Granatsplitter
Auf Französisch? Ja, das las er, obwohl er erst dreizehn Jahre alt war, anderthalb Jahre jünger als der Junge selbst. Schon in den nächsten Tagen kam heraus, dass Adrian älteren Schülern auch Nachhilfeunterricht in Chemie erteilte. Der Junge hatte weder Ahnung von Balzac noch gar von Chemie, ganz zu schweigen von der französischen Sprache.
Im Zimmer wohnte noch ein dritter Junge, Alex, nicht zu verwechseln mit Alexander.
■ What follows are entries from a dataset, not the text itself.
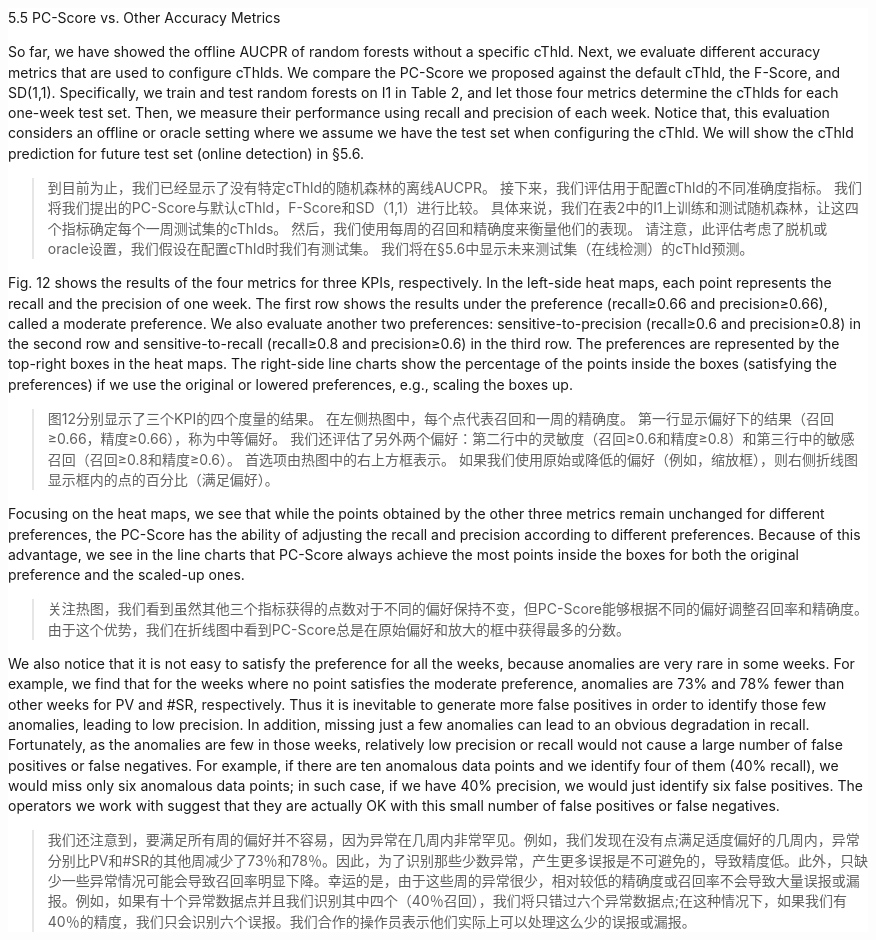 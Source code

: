 
5.5 PC-Score vs. Other Accuracy Metrics

So far, we have showed the offline AUCPR of random forests without a specific cThld. Next, we evaluate different accuracy metrics that are used to configure cThlds. We compare the PC-Score we proposed against the default cThld, the F-Score, and SD(1,1). Specifically, we train and test random forests on I1 in Table 2, and let those four metrics determine the cThlds for each one-week test set. Then, we measure their performance using recall and precision of each week. Notice that, this evaluation considers an offline or oracle setting where we assume we have the test set when configuring the cThld. We will show the cThld prediction for future test set (online detection) in §5.6.
> 到目前为止，我们已经显示了没有特定cThld的随机森林的离线AUCPR。 接下来，我们评估用于配置cThld的不同准确度指标。 我们将我们提出的PC-Score与默认cThld，F-Score和SD（1,1）进行比较。 具体来说，我们在表2中的I1上训练和测试随机森林，让这四个指标确定每个一周测试集的cThlds。 然后，我们使用每周的召回和精确度来衡量他们的表现。 请注意，此评估考虑了脱机或oracle设置，我们假设在配置cThld时我们有测试集。 我们将在§5.6中显示未来测试集（在线检测）的cThld预测。

Fig. 12 shows the results of the four metrics for three KPIs, respectively. In the left-side heat maps, each point represents the recall and the precision of one week. The first row shows the results under the preference (recall≥0.66 and precision≥0.66), called a moderate preference. We also evaluate another two preferences: sensitive-to-precision (recall≥0.6 and precision≥0.8) in the second row and sensitive-to-recall (recall≥0.8 and precision≥0.6) in the third row. The preferences are represented by the top-right boxes in the heat maps. The right-side line charts show the percentage of the points inside the boxes (satisfying the preferences) if we use the original or lowered preferences, e.g., scaling the boxes up.
> 图12分别显示了三个KPI的四个度量的结果。 在左侧热图中，每个点代表召回和一周的精确度。 第一行显示偏好下的结果（召回≥0.66，精度≥0.66），称为中等偏好。 我们还评估了另外两个偏好：第二行中的灵敏度（召回≥0.6和精度≥0.8）和第三行中的敏感召回（召回≥0.8和精度≥0.6）。 首选项由热图中的右上方框表示。 如果我们使用原始或降低的偏好（例如，缩放框），则右侧折线图显示框内的点的百分比（满足偏好）。

Focusing on the heat maps, we see that while the points obtained by the other three metrics remain unchanged for different preferences, the PC-Score has the ability of adjusting the recall and precision according to different preferences. Because of this advantage, we see in the line charts that PC-Score always achieve the most points inside the boxes for both the original preference and the scaled-up ones.
> 关注热图，我们看到虽然其他三个指标获得的点数对于不同的偏好保持不变，但PC-Score能够根据不同的偏好调整召回率和精确度。 由于这个优势，我们在折线图中看到PC-Score总是在原始偏好和放大的框中获得最多的分数。

We also notice that it is not easy to satisfy the preference for all the weeks, because anomalies are very rare in some weeks. For example, we find that for the weeks where no point satisfies the moderate preference, anomalies are 73% and 78% fewer than other weeks for PV and #SR, respectively. Thus it is inevitable to generate more false positives in order to identify those few anomalies, leading to low precision. In addition, missing just a few anomalies can lead to an obvious degradation in recall. Fortunately, as the anomalies are few in those weeks, relatively low precision or recall would not cause a large number of false positives or false negatives. For example, if there are ten anomalous data points and we identify four of them (40% recall), we would miss only six anomalous data points; in such case, if we have 40% precision, we would just identify six false positives. The operators we work with suggest that they are actually OK with this small number of false positives or false negatives.
> 我们还注意到，要满足所有周的偏好并不容易，因为异常在几周内非常罕见。例如，我们发现在没有点满足适度偏好的几周内，异常分别比PV和#SR的其他周减少了73％和78％。因此，为了识别那些少数异常，产生更多误报是不可避免的，导致精度低。此外，只缺少一些异常情况可能会导致召回率明显下降。幸运的是，由于这些周的异常很少，相对较低的精确度或召回率不会导致大量误报或漏报。例如，如果有十个异常数据点并且我们识别其中四个（40％召回），我们将只错过六个异常数据点;在这种情况下，如果我们有40％的精度，我们只会识别六个误报。我们合作的操作员表示他们实际上可以处理这么少的误报或漏报。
Alex war der Neffe einer hochangesehenen politischen Publizistin, die mit einem Buch über den Verrat im 20. Jahrhundert große Bekanntheit und Anerkennung gefunden hatte. Alex hatte eine schüchtern-kühle, sehr höfliche Art. Er schien immer Bescheid zu wissen, war aber zuvorkommend und freundlich. Manchmal auch abwesend, als ob er in irgendeine Geheimwissenschaft verwickelt wäre, aus der er seine Kenntnisse holte. Mit ihm freundete er sich auch an, wie es selbstverständlich war, wenn man so nahe beieinander lebte.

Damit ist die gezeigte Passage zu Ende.